Victor Reppert wants to play a game of chicken. Who blinks first?
Fine. I’m prepared to call his bluff. The first thing I’ll do is to remark on Reppert’s tactics. Reppert is a philosophy prof., but when he gets cornered, he resorts to sophistry and demagoguery. This is a case in point.
He’s resorting to the argument from authority. He’s invoking C. S. Lewis and John Wesley. “Steve, I dare you—I double dare you—to challenge the Christian credentials of C. S. Lewis or John Wesley!”
Tell me, now: is this a philosophically cogent argument? Is this the sort of argument you’d expect from a philosophy prof.? No.
It’s a patent fallacy. Reppert retreats into these blatant sophistries and fallacies whenever he’s cornered.
Not only is it philosophical rubbish, but it’s theological rubbish. Take this statement which he quotes from Wesley:
“This is the blasphemy clearly contained in the horrible decree of predestination! And here I fix my foot. On this I join issue with every assertor of it. You represent God as worse than the devil; more false, more cruel, more unjust. But you say you will prove it by scripture. Hold! What will you prove by Scripture? That God is worse than the devil? It cannot be. Whatever that Scripture proves, it never proved this; whatever its true meaning be. This cannot be its true meaning.”
To begin with, if I, as a Christian, have to choose between God and Wesley, who do you think I’m going to choose? Hmm.
If push comes to shove, then Wesley walks the plank. If Reppert insists on forcing the issue, then Wesley loses the bet. No question.
It says something about Reppert’s humanistic orientation that he imagines anyone should choose Lewis or Wesley over God or Scripture.
And, yes, I also happen to think the reverent and deferential attitude of Moses and the prophets, psalmists, Apostles, and Jesus Christ himself towards the authority of Scripture takes precedence over the insubordinate attitude of Wesley and Lewis.

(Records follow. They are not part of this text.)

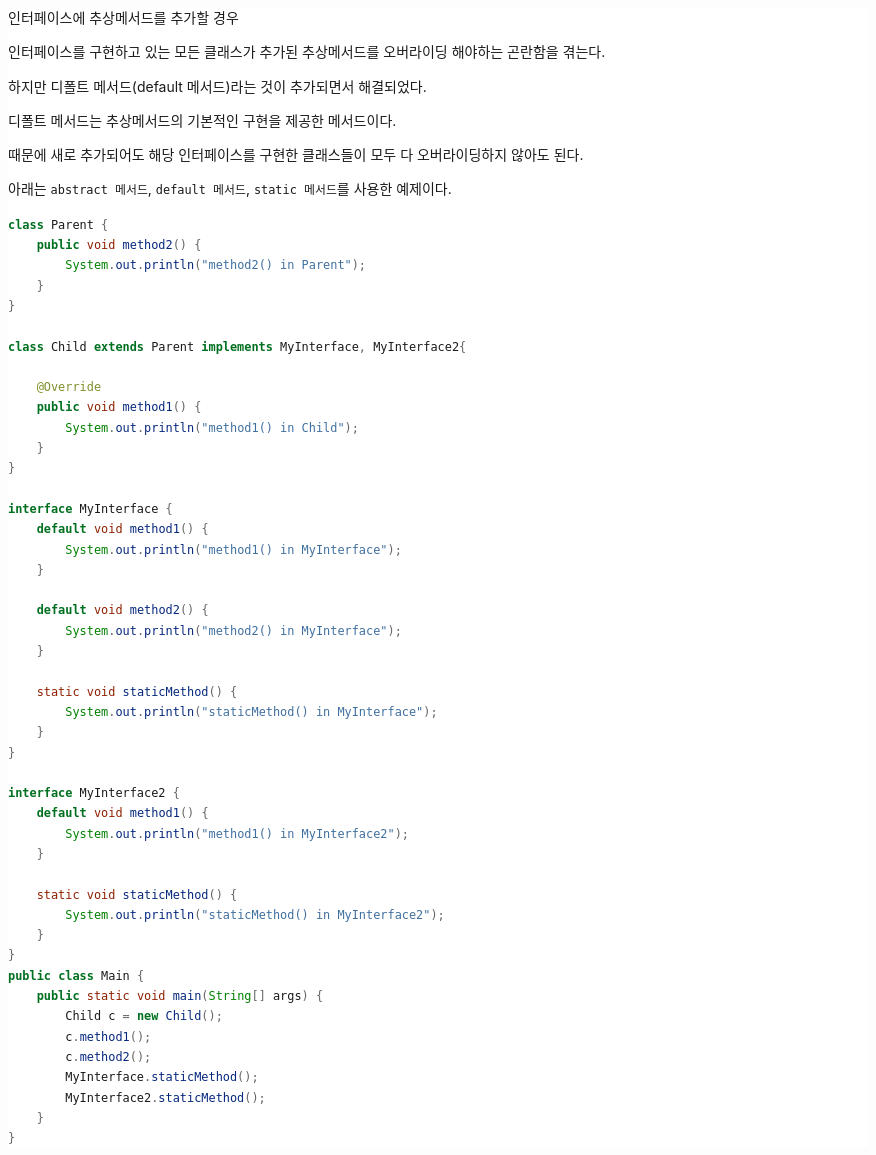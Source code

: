 인터페이스에 추상메서드를 추가할 경우

인터페이스를 구현하고 있는 모든 클래스가 추가된 추상메서드를 오버라이딩 해야하는 곤란함을 겪는다.

하지만 디폴트 메서드(default 메서드)라는 것이 추가되면서 해결되었다.

디폴트 메서드는 추상메서드의 기본적인 구현을 제공한  메서드이다.

때문에 새로 추가되어도 해당 인터페이스를 구현한 클래스들이 모두 다 오버라이딩하지 않아도 된다.

아래는 `abstract 메서드`, `default 메서드`, `static 메서드`를 사용한 예제이다.

```java
class Parent {
    public void method2() {
        System.out.println("method2() in Parent");
    }
}

class Child extends Parent implements MyInterface, MyInterface2{

    @Override
    public void method1() {
        System.out.println("method1() in Child");
    }
}

interface MyInterface {
    default void method1() {
        System.out.println("method1() in MyInterface");
    }

    default void method2() {
        System.out.println("method2() in MyInterface");
    }

    static void staticMethod() {
        System.out.println("staticMethod() in MyInterface");
    }
}

interface MyInterface2 {
    default void method1() {
        System.out.println("method1() in MyInterface2");
    }

    static void staticMethod() {
        System.out.println("staticMethod() in MyInterface2");
    }
}
public class Main {
    public static void main(String[] args) {
        Child c = new Child();
        c.method1();
        c.method2();
        MyInterface.staticMethod();
        MyInterface2.staticMethod();
    }
}
```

How dare I!
This is the second time that Reppert is quoted a juice statement by Wesley. In both cases, Wesley’s statements were laden with invective. I don’t have a problem with that myself. But Reppert is a bit like a man in a tuxedo who hires the muscle to rough up his business rivals. His doesn’t ruffle his own suit and tie. He leaves that to the beefy guys in the backroom while he sips his Bacardi on the rocks.
Not only are we dealing with theological rubbish, but hermeneutical rubbish as well. Would Reppert approach any other text the same way? Would he stipulate in advance that Plato or Aristotle or Hume or Locke or Quine cannot possible mean what he seems to mean because we can’t stand the consequences if he meant what he seams to mean? Would Reppert accept such a willfully defiant and prejudicial approach to the meaning of any other historical text?
When is Reppert going to grow up and start acting like a professional philosopher? The funny thing is that Reppert is more evangelical than Bill Vallicella. But Vallicella takes philosophy far more seriously. Vallicella doesn’t jump in and out of philosophy the way Reppert does. Vallicella doesn’t reason like a philosopher on just those occasions when it happens to suit his purpose, only to take refuge in the most glaringly fallacious antics when he finds himself in a bind.
One more point on Wesley and Lewis. There’s Wesley on a good day, and Wesley on a bad day. If all I had to judge Wesley by were his intemperate outbursts against the doctrines of grace, then, indeed, I would doubt his salvation. But there’s another side to Wesley, just as there’s another side to Lewis. So I simply chalk it up to sin. To their historical circumstances. To their upbringing. And so on.
At the same time, it’s funny that Reppert thinks I should be so charitable towards Wesley, according him every benefit of the doubt, when Wesley goes out of his way to be so utterly uncharitable towards Calvinism, going out of his way to reach for every scorched-earth adjective which his rhetorical talents can muster. It’s not as if he’s trying to leave himself an out.
Apparently, Reppert thinks that I should step over the line that Wesley drew in the sand and drag him across the line against his will—kicking and screaming. Kinda like tackling a suicidal bridge-jumper who’s off his meds. Should I first secure a waiver from Wesley lest he sue me for violating his inviolable freewill?
“They haven't quite said that I am not a Christian, but they have suggested that my devotion to Christ is massively deficient.”
That’s because, as Reppert himself has made abundantly clear in the course of this debate, Calvinism isn’t limited to Calvinism. The debate inevitably spills over into related issues: the doctrine of Scripture, the final judgment, penal substitution, and ultimately the doctrine of God himself.
Reppert is quite correct to draw attention to the fact that a debate over Calvinism implicates other core doctrines of the Christian faith.